• _Instructions for the task_: Output exactly the line containing "Given a network" and each line after it through the last line of the records, and nothing else.

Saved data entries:
%%

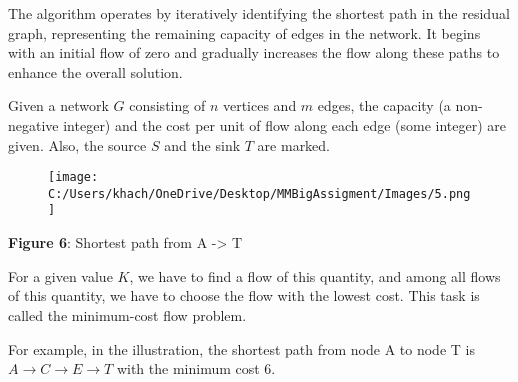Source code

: \documentclass[a4paper]{article}
\begin{document}
		The algorithm operates by iteratively identifying the shortest path in the residual graph, representing the remaining capacity of edges in the network. It begins with an initial flow of zero and gradually increases the flow along these paths to enhance the overall solution.
		
		Given a network \(G\) consisting of \(n\) vertices and \(m\) edges, the capacity (a non-negative integer) and the cost per unit of flow along each edge (some integer) are given. Also, the source \(S\) and the sink \(T\) are marked.
		\begin{figure}[htbp]
			\centering
			\texttt{[image: C:/Users/khach/OneDrive/Desktop/MMBigAssigment/Images/5.png]}
		\end{figure}
		\begin{center}
			\textbf{Figure 6}: Shortest path from A -> T
		\end{center}
		For a given value \(K\), we have to find a flow of this quantity, and among all flows of this quantity, we have to choose the flow with the lowest cost. This task is called the minimum-cost flow problem.
		
		For example, in the illustration, the shortest path from node A to node T is \(A \rightarrow C \rightarrow E \rightarrow T\) with the minimum cost 6.
\end{document}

%%

• _Response_:
		Given a network \(G\) consisting of \(n\) vertices and \(m\) edges, the capacity (a non-negative integer) and the cost per unit of flow along each edge (some integer) are given. Also, the source \(S\) and the sink \(T\) are marked.
		\begin{figure}[htbp]
			\centering
			\texttt{[image: C:/Users/khach/OneDrive/Desktop/MMBigAssigment/Images/5.png]}
		\end{figure}
		\begin{center}
			\textbf{Figure 6}: Shortest path from A -> T
		\end{center}
		For a given value \(K\), we have to find a flow of this quantity, and among all flows of this quantity, we have to choose the flow with the lowest cost. This task is called the minimum-cost flow problem.
		
		For example, in the illustration, the shortest path from node A to node T is \(A \rightarrow C \rightarrow E \rightarrow T\) with the minimum cost 6.
\end{document}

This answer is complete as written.